心から安心したようにソーンが言うと、リアは少し頬を赤らめた。

「……ごめんね」

急に謝ったソーンの顔をリアは見る。

「リアが戦ってた人たち、この前僕が倒した人の仲間だった。僕のせいでリアが襲われたんだ。迷惑をかけてごめんね」

抱きしめる力が少し強くなった。ソーンは本気で申し訳なく思っている。そう感じたリアは微笑んだ。それからソーンの頭を優しく撫でる。

「迷惑なんかじゃないよ」

リアもソーンの体を抱きしめた。

「私が迷惑をかけても、ソーン君は迷惑だなんて思わないでしょ?それと一緒だよ」

抱きしめていた体を少し離して、上目遣いでソーンを見ながら「ねっ」と言って笑った。

「リア……」

「それに自分から捕まったんだし」

「……は?」

言っている意味が分からず、リアの顔を見つめたまま固まった。

「なんで?」

「だって拷問してくれるって言ってくれたんだもん」

「何その知らないタイプの狂気!」

そうだ、リアはそういう人だった。

「なんでそんな危険なことをしたの!」

「楽しそうだったから」

「楽しくない!」

「なんで?」

「なんで⁉︎」

全く話の通じないリアに呆れながら、また心配そうな顔になった。

「もう……。あんまり危険なことしないでよ」

リアは少し考えるような仕草をしてから、名案が浮かんだような顔をして「あっ、じゃあさ!」と言った。

「たまにで良いからソーン君が虐めてよっ」

「え」

リアは爽やかな笑顔でソーンを見つめた。

「大好きな人に虐めてもらえたら、最高に気持ち良いと思うんだ。……ダメかなぁ」

上目遣いで甘えるようにソーンを見た。

ところがソーンは本気で引いているような顔をしていた。

「……あれ、引いてる?」

「え、いや、まあ、うん……。ちょっとだけ……」

「あぁぁ……。

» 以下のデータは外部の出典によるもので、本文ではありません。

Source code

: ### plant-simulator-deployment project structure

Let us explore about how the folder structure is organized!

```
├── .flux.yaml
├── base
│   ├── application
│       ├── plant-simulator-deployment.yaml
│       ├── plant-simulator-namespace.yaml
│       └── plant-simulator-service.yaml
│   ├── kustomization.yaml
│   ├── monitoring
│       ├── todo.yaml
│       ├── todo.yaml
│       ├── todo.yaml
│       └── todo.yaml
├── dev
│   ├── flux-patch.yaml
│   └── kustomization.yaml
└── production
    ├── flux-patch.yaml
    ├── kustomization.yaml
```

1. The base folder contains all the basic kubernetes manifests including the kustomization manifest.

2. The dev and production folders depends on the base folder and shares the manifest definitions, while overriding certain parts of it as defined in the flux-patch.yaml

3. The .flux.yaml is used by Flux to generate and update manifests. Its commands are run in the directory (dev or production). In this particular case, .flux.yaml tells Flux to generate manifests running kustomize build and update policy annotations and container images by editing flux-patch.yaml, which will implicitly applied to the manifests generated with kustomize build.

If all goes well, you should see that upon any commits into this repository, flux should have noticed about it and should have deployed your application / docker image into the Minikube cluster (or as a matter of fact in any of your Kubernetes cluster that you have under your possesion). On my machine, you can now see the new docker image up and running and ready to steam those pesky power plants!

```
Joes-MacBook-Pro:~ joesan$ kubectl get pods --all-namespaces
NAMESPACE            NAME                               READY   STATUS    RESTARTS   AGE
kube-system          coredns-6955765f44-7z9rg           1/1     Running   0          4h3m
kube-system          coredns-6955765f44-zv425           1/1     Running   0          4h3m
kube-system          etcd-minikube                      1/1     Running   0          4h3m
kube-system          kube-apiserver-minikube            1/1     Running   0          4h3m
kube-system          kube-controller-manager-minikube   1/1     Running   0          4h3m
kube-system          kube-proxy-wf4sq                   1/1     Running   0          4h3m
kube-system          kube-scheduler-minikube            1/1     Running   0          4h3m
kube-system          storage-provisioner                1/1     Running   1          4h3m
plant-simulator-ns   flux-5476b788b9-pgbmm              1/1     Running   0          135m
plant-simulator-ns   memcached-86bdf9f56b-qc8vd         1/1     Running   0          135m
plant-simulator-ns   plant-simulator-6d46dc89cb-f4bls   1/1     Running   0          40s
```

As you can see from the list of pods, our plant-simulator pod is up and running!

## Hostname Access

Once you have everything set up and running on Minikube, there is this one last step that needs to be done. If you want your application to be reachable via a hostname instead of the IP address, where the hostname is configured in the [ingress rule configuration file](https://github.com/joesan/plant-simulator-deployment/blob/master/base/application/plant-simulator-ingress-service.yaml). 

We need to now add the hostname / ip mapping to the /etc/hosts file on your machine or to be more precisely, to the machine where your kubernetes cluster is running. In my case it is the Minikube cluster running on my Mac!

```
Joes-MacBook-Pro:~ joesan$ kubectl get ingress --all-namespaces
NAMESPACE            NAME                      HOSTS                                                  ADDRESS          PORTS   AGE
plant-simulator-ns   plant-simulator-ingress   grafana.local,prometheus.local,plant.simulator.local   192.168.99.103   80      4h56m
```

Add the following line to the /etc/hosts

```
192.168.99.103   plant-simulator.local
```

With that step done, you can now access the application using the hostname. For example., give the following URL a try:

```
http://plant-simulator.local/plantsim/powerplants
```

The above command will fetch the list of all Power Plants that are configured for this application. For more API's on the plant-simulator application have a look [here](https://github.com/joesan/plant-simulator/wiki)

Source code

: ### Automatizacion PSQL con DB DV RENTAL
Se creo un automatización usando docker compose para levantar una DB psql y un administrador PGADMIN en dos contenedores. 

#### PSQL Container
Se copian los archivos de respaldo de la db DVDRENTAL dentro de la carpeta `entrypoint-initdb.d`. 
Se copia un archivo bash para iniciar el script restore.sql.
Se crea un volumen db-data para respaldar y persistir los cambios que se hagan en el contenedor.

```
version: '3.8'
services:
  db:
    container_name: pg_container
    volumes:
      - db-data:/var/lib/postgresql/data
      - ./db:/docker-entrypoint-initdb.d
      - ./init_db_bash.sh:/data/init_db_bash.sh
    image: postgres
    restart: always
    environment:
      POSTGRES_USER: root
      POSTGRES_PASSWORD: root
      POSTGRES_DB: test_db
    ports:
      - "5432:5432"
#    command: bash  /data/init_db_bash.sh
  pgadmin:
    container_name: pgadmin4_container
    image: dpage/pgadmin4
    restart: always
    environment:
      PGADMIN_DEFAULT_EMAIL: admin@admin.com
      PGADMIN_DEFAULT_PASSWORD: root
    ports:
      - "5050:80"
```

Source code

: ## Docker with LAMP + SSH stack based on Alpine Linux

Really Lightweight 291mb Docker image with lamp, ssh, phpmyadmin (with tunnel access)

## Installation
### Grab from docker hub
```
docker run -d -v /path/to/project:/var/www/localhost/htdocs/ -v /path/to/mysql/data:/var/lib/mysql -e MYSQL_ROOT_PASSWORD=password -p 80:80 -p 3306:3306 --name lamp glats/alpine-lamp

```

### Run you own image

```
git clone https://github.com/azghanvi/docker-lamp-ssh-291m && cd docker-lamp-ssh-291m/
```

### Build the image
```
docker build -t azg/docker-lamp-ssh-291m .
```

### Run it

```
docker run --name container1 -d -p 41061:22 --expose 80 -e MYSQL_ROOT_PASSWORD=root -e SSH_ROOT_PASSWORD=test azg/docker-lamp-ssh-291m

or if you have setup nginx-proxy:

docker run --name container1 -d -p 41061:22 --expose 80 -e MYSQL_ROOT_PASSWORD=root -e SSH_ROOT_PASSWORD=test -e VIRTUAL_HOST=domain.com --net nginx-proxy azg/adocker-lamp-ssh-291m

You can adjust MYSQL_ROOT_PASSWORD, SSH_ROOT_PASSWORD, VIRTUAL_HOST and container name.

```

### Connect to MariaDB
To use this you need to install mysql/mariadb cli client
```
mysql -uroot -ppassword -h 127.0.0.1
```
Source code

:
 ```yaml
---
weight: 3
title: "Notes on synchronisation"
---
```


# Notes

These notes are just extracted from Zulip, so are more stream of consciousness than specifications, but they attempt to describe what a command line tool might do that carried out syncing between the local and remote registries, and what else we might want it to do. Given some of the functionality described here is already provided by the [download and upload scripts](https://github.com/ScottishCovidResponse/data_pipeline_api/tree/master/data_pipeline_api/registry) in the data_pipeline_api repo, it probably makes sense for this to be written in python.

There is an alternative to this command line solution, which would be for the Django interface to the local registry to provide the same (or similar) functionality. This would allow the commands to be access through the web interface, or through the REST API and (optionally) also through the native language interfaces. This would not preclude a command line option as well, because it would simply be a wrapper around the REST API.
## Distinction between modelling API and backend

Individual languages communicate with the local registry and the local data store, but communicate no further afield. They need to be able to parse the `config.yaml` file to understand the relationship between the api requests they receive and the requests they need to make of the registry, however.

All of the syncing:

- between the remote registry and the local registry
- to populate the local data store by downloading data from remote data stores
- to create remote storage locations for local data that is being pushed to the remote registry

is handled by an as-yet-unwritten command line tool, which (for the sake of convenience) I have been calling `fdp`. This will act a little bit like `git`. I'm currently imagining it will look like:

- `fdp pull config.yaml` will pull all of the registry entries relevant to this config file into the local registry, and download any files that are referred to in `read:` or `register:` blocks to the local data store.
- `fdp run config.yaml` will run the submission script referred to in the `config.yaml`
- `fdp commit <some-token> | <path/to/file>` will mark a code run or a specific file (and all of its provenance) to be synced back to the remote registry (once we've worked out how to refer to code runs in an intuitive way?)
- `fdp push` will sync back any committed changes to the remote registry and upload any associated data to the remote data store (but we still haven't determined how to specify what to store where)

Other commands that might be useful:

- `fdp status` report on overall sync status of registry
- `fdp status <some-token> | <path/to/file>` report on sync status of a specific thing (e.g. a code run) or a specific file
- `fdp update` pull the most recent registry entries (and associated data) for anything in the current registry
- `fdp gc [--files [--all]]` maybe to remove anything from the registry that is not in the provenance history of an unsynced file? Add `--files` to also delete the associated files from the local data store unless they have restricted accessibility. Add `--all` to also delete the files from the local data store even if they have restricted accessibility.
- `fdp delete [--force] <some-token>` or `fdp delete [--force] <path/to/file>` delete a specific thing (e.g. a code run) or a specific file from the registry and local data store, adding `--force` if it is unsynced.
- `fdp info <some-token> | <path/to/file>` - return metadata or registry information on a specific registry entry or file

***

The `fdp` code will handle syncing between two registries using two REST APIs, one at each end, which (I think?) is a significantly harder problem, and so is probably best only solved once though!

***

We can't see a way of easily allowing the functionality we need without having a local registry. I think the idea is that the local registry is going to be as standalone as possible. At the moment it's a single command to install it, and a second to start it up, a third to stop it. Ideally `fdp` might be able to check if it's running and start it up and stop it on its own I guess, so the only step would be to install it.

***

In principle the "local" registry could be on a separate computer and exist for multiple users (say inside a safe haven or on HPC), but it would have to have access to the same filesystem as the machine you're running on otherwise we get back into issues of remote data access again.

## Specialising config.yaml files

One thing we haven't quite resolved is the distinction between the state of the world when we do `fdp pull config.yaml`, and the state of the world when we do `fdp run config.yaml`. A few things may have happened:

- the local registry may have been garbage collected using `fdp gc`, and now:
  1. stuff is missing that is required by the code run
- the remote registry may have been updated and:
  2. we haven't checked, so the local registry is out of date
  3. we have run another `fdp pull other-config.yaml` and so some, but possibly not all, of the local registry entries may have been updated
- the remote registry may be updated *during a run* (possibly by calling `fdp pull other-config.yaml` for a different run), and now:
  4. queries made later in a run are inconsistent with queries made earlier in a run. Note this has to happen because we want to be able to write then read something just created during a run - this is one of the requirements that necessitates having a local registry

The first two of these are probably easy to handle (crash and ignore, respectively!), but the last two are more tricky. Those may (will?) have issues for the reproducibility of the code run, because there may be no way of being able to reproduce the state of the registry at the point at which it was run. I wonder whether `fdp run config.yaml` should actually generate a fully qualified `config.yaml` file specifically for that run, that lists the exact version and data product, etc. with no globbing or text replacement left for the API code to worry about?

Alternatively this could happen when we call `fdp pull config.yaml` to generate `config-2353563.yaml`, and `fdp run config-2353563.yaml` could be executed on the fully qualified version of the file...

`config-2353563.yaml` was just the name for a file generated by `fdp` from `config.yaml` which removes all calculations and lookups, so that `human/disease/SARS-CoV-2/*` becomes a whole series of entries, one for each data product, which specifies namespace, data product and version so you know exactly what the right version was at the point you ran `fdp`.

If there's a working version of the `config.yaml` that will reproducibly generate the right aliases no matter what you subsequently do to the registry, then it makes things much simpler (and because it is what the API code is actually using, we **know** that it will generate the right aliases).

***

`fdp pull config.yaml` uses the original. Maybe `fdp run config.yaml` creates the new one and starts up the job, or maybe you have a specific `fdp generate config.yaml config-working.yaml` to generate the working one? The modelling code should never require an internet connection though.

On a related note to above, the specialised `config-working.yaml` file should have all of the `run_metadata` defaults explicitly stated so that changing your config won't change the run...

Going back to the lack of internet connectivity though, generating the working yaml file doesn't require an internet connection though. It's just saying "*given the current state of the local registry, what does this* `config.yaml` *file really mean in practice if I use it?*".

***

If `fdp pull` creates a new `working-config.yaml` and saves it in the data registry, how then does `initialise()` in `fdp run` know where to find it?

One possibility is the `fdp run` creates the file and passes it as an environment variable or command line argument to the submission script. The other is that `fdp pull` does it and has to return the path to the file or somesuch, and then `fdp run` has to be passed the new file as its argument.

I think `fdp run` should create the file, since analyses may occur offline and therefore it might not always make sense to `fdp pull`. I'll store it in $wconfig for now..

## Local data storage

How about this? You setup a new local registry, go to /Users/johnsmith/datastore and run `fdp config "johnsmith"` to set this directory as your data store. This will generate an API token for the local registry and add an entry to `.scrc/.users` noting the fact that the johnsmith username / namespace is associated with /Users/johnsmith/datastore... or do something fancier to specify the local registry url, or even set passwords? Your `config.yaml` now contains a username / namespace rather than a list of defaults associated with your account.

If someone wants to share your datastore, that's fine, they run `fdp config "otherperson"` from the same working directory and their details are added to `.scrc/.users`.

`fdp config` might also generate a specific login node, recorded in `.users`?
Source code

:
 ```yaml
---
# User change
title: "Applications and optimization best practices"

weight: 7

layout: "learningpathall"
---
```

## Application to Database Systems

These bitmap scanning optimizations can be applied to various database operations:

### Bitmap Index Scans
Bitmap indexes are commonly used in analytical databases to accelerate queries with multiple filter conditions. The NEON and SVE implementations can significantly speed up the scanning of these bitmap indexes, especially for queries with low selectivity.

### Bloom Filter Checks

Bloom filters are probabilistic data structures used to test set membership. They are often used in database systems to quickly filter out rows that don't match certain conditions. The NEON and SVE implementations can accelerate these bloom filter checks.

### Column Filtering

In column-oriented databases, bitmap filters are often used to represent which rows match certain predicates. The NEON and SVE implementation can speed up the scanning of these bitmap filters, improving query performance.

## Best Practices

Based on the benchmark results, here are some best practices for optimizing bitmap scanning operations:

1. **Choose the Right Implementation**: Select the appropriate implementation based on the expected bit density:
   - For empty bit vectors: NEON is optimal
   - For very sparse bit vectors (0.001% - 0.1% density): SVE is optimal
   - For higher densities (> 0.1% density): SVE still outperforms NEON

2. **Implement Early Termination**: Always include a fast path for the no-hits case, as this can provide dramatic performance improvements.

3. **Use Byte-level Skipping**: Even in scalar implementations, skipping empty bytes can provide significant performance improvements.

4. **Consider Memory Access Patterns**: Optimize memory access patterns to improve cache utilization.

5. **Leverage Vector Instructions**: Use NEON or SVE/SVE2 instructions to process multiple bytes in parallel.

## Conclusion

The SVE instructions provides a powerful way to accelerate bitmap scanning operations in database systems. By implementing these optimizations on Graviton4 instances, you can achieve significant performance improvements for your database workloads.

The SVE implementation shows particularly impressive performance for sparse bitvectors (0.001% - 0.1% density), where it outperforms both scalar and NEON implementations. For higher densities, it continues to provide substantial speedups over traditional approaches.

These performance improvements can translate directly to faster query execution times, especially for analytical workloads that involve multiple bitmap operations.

引かれてるぅ……」

「え、うそ、この子快感に昇華してる!」

ソーンは困ったような表情をしながら少し考える。

「……まあ、でもそうしないとまた危ないことしちゃいそうだし、一応考えてはみるよ」

「本当?やったぁ!」

「いや、できるかどうかは分からないけど……」

「大丈夫!ソーン君ならできるよ!」

「ええ……、なんか励まされた」

どうしたものかと困っているソーンの横でリアは「楽しみだなぁ」と能天気に言いながら、ソーンの手を握った。ソーンは溜め息を吐きながらも、リアの手を優しく握り返して歩き始めた。

「今日はどこに遊びに行こっか!」

リアは楽しそうに笑いながらそう言った。